Au fur et à mesure que la journée s’étend, le poids de notre situation devient plus lourd, chaque heure un rappel de la décision qui se profile devant.
Les couloirs de l’hôpital résonnent avec les sons muets de la vie, rappel constant des enjeux en jeu.
Dans la zone d’attente, nous sommes assis en silence, la tension entre nous palpable mais non parlé.
D’autres passent par, leurs histoires inconnues mais également gravées avec le poids de l’incertitude.
Nous ne sommes pas seuls, mais l’isolement est profond, un témoignage de la nature personnelle de notre lutte.
Le personnel continue ses rondes, sa présence est réconfortante et rappelle l’autorité qu’il exerce.
Chaque interaction est liée à la connaissance que le futur de notre fils est à la merci de l’expertise médicale et du destin.

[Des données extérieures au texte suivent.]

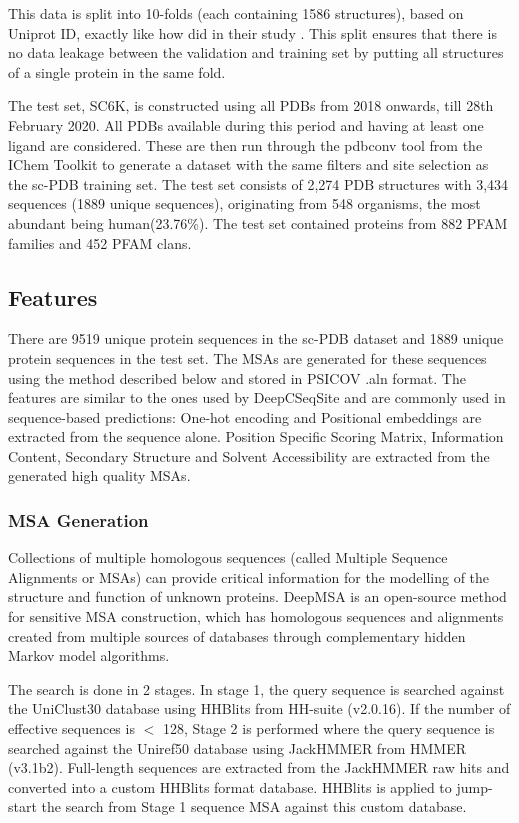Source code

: \documentclass[journal=jacsat,manuscript=article]{achemso}
\begin{document}
This data is split into 10-folds (each containing 1586 structures), based on Uniprot ID, exactly like how \citeauthor{stepniewska2020improving} did in their study \cite{stepniewska2020improving}. This split ensures that there is no data leakage between the validation and training set by putting all structures of a single protein in the same fold.

The test set, SC6K, is constructed using all PDBs from 2018 onwards, till 28th February 2020. All PDBs available during this period and having at least one ligand are considered. These are then run through the pdbconv tool from the IChem Toolkit \cite{da2018ichem} to generate a dataset with the same filters and site selection as the sc-PDB\cite{desaphy2015sc} training set. The test set consists of 2,274 PDB structures with 3,434 sequences (1889 unique sequences), originating from 548 organisms, the most abundant being human(23.76\%). The test set contained proteins from 882 PFAM families and 452 PFAM clans.

\subsection{Features}
\quad There are 9519 unique protein sequences in the sc-PDB\cite{desaphy2015sc} dataset and 1889 unique protein sequences in the test set. The MSAs are generated for these sequences using the method described below and stored in PSICOV \cite{jones2012psicov} .aln format. The features are similar to the ones used by DeepCSeqSite\cite{cui2019predicting} and are commonly used in sequence-based predictions: One-hot encoding and Positional embeddings are extracted from the sequence alone. Position Specific Scoring Matrix, Information Content, Secondary Structure and Solvent Accessibility are extracted from the generated high quality MSAs.

\subsubsection{MSA Generation}
\quad Collections of multiple homologous sequences (called Multiple Sequence Alignments or MSAs) can provide critical information for the modelling of the structure and function of unknown proteins. DeepMSA \cite{zhang2020deepmsa} is an open-source method for sensitive MSA construction, which has homologous sequences and alignments created from multiple sources of databases through complementary hidden Markov model algorithms.

The search is done in 2 stages. In stage 1, the query sequence is searched against the UniClust30 \cite{mirdita2017uniclust} database using HHBlits from HH-suite\cite{remmert2012hhblits} (v2.0.16). If the number of effective sequences is $<$ 128, Stage 2 is performed where the query sequence is searched against the Uniref50 \cite{suzek2015uniref} database using JackHMMER from HMMER \cite{johnson2010hidden} (v3.1b2). Full-length sequences are extracted from the JackHMMER raw hits and converted into a custom HHBlits format database. HHBlits is applied to jump-start the search from Stage 1 sequence MSA against this custom database.
\end{document}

« Nous devons parler », dit mon partenaire, brisant le silence qui nous a enveloppés.
Je hoche la tête, bien que les mots me manquent, l’énormité de la situation me rendant muet.
Nous sortons, l’air frais contraste avec l’atmosphère oppressive de l’hôpital.
Pendant un moment, nous nous tenons côte à côte, le poids de notre fardeau commun évident dans notre silence.
« Et si ce souffle n’est qu’un faux départ ? » Je parle enfin de la peur qui m’a rongée.
Il ne répond pas immédiatement, son regard fixé à l’horizon comme s’il cherchait des réponses dans la lumière qui s’efface.
« Nous devons croire, » dit-il finalement, sa voix un mélange de détermination et de démission.
Les mots s’accrochent entre nous, un fil fragile d’espoir que nous nous accrochons à l’incertitude.
Nous revenons à l’intérieur, l’environnement stérile de l’hôpital un rappel de la bataille à venir.
Alors que nous nous préparons à la réunion avec l’équipe médicale, le poids de notre décision s’installe fortement sur nos épaules.
Nous savons que quoi que nous choisissions, il n’y aura pas de réponses faciles, pas de résolutions simples.